Items from a dataset
--- START ---
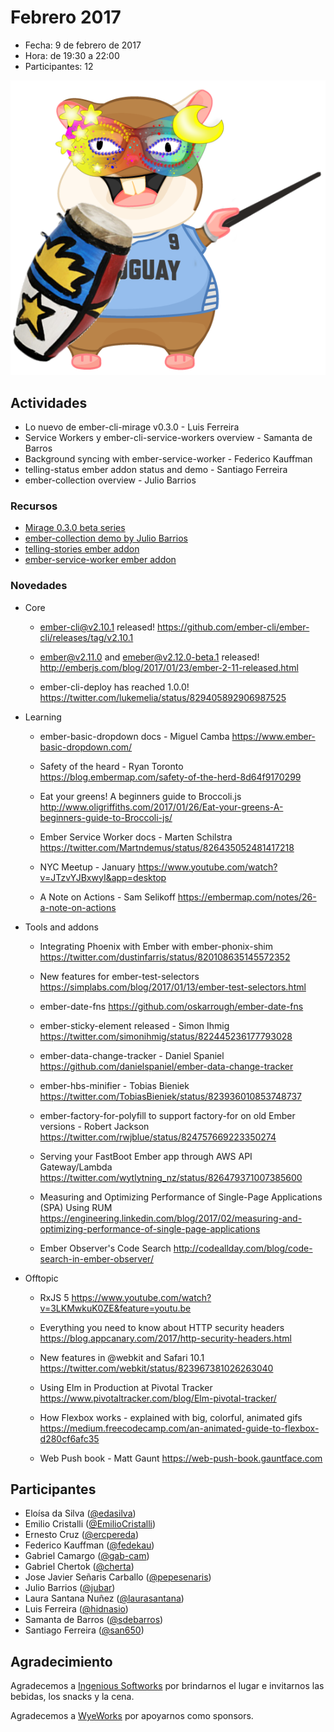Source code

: # Febrero 2017

* Fecha: 9 de febrero de 2017
* Hora: de 19:30 a 22:00
* Participantes: 12

![photo](./tomster-carnavalero.png)

## Actividades

* Lo nuevo de ember-cli-mirage v0.3.0 - Luis Ferreira
* Service Workers y ember-cli-service-workers overview - Samanta de Barros
* Background syncing with ember-service-worker - Federico Kauffman
* telling-status ember addon status and demo - Santiago Ferreira
* ember-collection overview - Julio Barrios

### Recursos

* [Mirage 0.3.0 beta series](http://www.ember-cli-mirage.com/blog/2017/01/09/0-3-0-beta-series/)
* [ember-collection demo by Julio Barrios](https://github.com/jubar/ember-collection-demo)
* [telling-stories ember addon](https://github.com/mvdwg/telling-stories)
* [ember-service-worker ember addon](http://ember-service-worker.com/)

### Novedades

* Core
  * ember-cli@v2.10.1 released!
    https://github.com/ember-cli/ember-cli/releases/tag/v2.10.1

  * ember@v2.11.0 and emeber@v2.12.0-beta.1 released!
    http://emberjs.com/blog/2017/01/23/ember-2-11-released.html

  * ember-cli-deploy has reached 1.0.0!
    https://twitter.com/lukemelia/status/829405892906987525

* Learning
  * ember-basic-dropdown docs - Miguel Camba
    https://www.ember-basic-dropdown.com/

  * Safety of the heard - Ryan Toronto
    https://blog.embermap.com/safety-of-the-herd-8d64f9170299

  * Eat your greens! A beginners guide to Broccoli.js
    http://www.oligriffiths.com/2017/01/26/Eat-your-greens-A-beginners-guide-to-Broccoli-js/

  * Ember Service Worker docs - Marten Schilstra
    https://twitter.com/Martndemus/status/826435052481417218

  * NYC Meetup - January
    https://www.youtube.com/watch?v=JTzvYJBxwyI&app=desktop

  * A Note on Actions - Sam Selikoff
    https://embermap.com/notes/26-a-note-on-actions

* Tools and addons
  * Integrating Phoenix with Ember with ember-phonix-shim
    https://twitter.com/dustinfarris/status/820108635145572352

  * New features for ember-test-selectors
    https://simplabs.com/blog/2017/01/13/ember-test-selectors.html

  * ember-date-fns
    https://github.com/oskarrough/ember-date-fns

  * ember-sticky-element released - Simon Ihmig
    https://twitter.com/simonihmig/status/822445236177793028

  * ember-data-change-tracker - Daniel Spaniel
    https://github.com/danielspaniel/ember-data-change-tracker

  * ember-hbs-minifier - Tobias Bieniek
    https://twitter.com/TobiasBieniek/status/823936010853748737

  * ember-factory-for-polyfill to support factory-for on old Ember versions - Robert Jackson
    https://twitter.com/rwjblue/status/824757669223350274

  * Serving your FastBoot Ember app through AWS API Gateway/Lambda
    https://twitter.com/wytlytning_nz/status/826479371007385600

  * Measuring and Optimizing Performance of Single-Page Applications (SPA) Using RUM
    https://engineering.linkedin.com/blog/2017/02/measuring-and-optimizing-performance-of-single-page-applications

  * Ember Observer's Code Search
    http://codeallday.com/blog/code-search-in-ember-observer/

* Offtopic
  * RxJS 5
    https://www.youtube.com/watch?v=3LKMwkuK0ZE&feature=youtu.be

  * Everything you need to know about HTTP security headers
    https://blog.appcanary.com/2017/http-security-headers.html

  * New features in @webkit and Safari 10.1
    https://twitter.com/webkit/status/823967381026263040

  * Using Elm in Production at Pivotal Tracker
    https://www.pivotaltracker.com/blog/Elm-pivotal-tracker/

  * How Flexbox works - explained with big, colorful, animated gifs
    https://medium.freecodecamp.com/an-animated-guide-to-flexbox-d280cf6afc35

  * Web Push book - Matt Gaunt
    https://web-push-book.gauntface.com

## Participantes

* Eloísa da Silva ([@edasilva](https://github.com/edasilva))
* Emilio Cristalli ([@EmilioCristalli](https://github.com/EmilioCristalli))
* Ernesto Cruz ([@ercpereda](https://github.com/ercpereda))
* Federico Kauffman ([@fedekau](https://github.com/fedekau))
* Gabriel Camargo ([@gab-cam](https://github.com/gab-cam))
* Gabriel Chertok ([@cherta](https://github.com/cherta))
* Jose Javier Señaris Carballo ([@pepesenaris](https://github.com/pepesenaris))
* Julio Barrios ([@jubar](https://github.com/jubar))
* Laura Santana Nuñez ([@laurasantana](https://github.com/laurasantana))
* Luis Ferreira ([@hidnasio](https://github.com/hidnasio))
* Samanta de Barros ([@sdebarros](https://github.com/sdebarros))
* Santiago Ferreira ([@san650](https://github.com/san650))

## Agradecimiento

Agradecemos a [Ingenious Softworks](http://www.ingsw.com/) por brindarnos el lugar e
invitarnos las bebidas, los snacks y la cena.

Agradecemos a [WyeWorks](https://wyeworks.com/) por apoyarnos como sponsors.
--- END ---
Take the line that contains "## Participantes" and every line after it to the end of the entries above, and reproduce them exactly.

| Exercise response |
## Participantes

* Eloísa da Silva ([@edasilva](https://github.com/edasilva))
* Emilio Cristalli ([@EmilioCristalli](https://github.com/EmilioCristalli))
* Ernesto Cruz ([@ercpereda](https://github.com/ercpereda))
* Federico Kauffman ([@fedekau](https://github.com/fedekau))
* Gabriel Camargo ([@gab-cam](https://github.com/gab-cam))
* Gabriel Chertok ([@cherta](https://github.com/cherta))
* Jose Javier Señaris Carballo ([@pepesenaris](https://github.com/pepesenaris))
* Julio Barrios ([@jubar](https://github.com/jubar))
* Laura Santana Nuñez ([@laurasantana](https://github.com/laurasantana))
* Luis Ferreira ([@hidnasio](https://github.com/hidnasio))
* Samanta de Barros ([@sdebarros](https://github.com/sdebarros))
* Santiago Ferreira ([@san650](https://github.com/san650))

## Agradecimiento

Agradecemos a [Ingenious Softworks](http://www.ingsw.com/) por brindarnos el lugar e
invitarnos las bebidas, los snacks y la cena.

Agradecemos a [WyeWorks](https://wyeworks.com/) por apoyarnos como sponsors.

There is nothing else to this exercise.